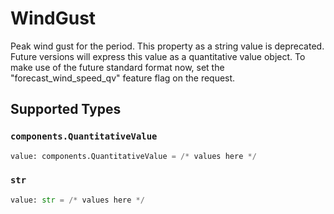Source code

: # WindGust

Peak wind gust for the period. This property as a string value is deprecated. Future versions will express this value as a quantitative value object. To make use of the future standard format now, set the "forecast_wind_speed_qv" feature flag on the request.


## Supported Types

### `components.QuantitativeValue`

```python
value: components.QuantitativeValue = /* values here */
```

### `str`

```python
value: str = /* values here */
```

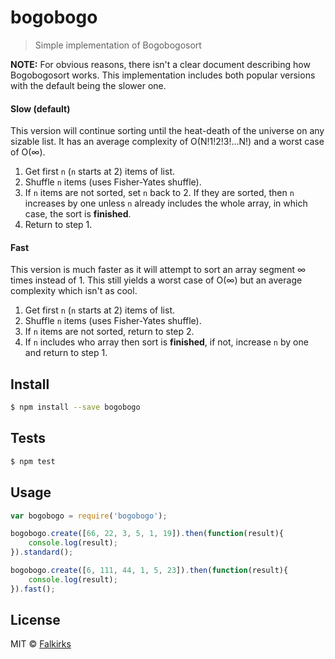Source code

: bogobogo
========

> Simple implementation of Bogobogosort

**NOTE:** For obvious reasons, there isn't a clear document describing how Bogobogosort works. This implementation includes both popular versions with the default being the slower one.

#### Slow (default)
This version will continue sorting until the heat-death of the universe on any sizable list. It has an average complexity of O(N!1!2!3!...N!) and a worst case of O(∞).

1. Get first `n` (`n` starts at 2) items of list.
2. Shuffle `n` items (uses Fisher-Yates shuffle).
3. If `n` items are not sorted, set `n` back to 2. If they are sorted, then `n` increases by one unless `n` already includes the whole array, in which case, the sort is **finished**.
4. Return to step 1.

#### Fast
This version is much faster as it will attempt to sort an array segment ∞ times instead of 1. This still yields a worst case of O(∞) but an average complexity which isn't as cool.

1. Get first `n` (`n` starts at 2) items of list.
2. Shuffle `n` items (uses Fisher-Yates shuffle).
3. If `n` items are not sorted, return to step 2. 
4. If `n` includes who array then sort is **finished**, if not, increase `n` by one and return to step 1.


## Install

```sh
$ npm install --save bogobogo
```

## Tests
```sh
$ npm test
```

## Usage

```js
var bogobogo = require('bogobogo');

bogobogo.create([66, 22, 3, 5, 1, 19]).then(function(result){
	console.log(result);
}).standard();

bogobogo.create([6, 111, 44, 1, 5, 23]).then(function(result){
	console.log(result);
}).fast();
```


## License

MIT © [Falkirks](falkirks.com)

## [Problem description]
Print the material above once more, exactly, minus the pictures.

## [Response to this exercise]
Source code

: # WindGust

Peak wind gust for the period. This property as a string value is deprecated. Future versions will express this value as a quantitative value object. To make use of the future standard format now, set the "forecast_wind_speed_qv" feature flag on the request.


## Supported Types

### `components.QuantitativeValue`

```python
value: components.QuantitativeValue = /* values here */
```

### `str`

```python
value: str = /* values here */
```

Source code

: bogobogo
========

> Simple implementation of Bogobogosort

**NOTE:** For obvious reasons, there isn't a clear document describing how Bogobogosort works. This implementation includes both popular versions with the default being the slower one.

#### Slow (default)
This version will continue sorting until the heat-death of the universe on any sizable list. It has an average complexity of O(N!1!2!3!...N!) and a worst case of O(∞).

1. Get first `n` (`n` starts at 2) items of list.
2. Shuffle `n` items (uses Fisher-Yates shuffle).
3. If `n` items are not sorted, set `n` back to 2. If they are sorted, then `n` increases by one unless `n` already includes the whole array, in which case, the sort is **finished**.
4. Return to step 1.

#### Fast
This version is much faster as it will attempt to sort an array segment ∞ times instead of 1. This still yields a worst case of O(∞) but an average complexity which isn't as cool.

1. Get first `n` (`n` starts at 2) items of list.
2. Shuffle `n` items (uses Fisher-Yates shuffle).
3. If `n` items are not sorted, return to step 2. 
4. If `n` includes who array then sort is **finished**, if not, increase `n` by one and return to step 1.


## Install

```sh
$ npm install --save bogobogo
```

## Tests
```sh
$ npm test
```

## Usage

```js
var bogobogo = require('bogobogo');

bogobogo.create([66, 22, 3, 5, 1, 19]).then(function(result){
	console.log(result);
}).standard();

bogobogo.create([6, 111, 44, 1, 5, 23]).then(function(result){
	console.log(result);
}).fast();
```


## License

MIT © [Falkirks](falkirks.com)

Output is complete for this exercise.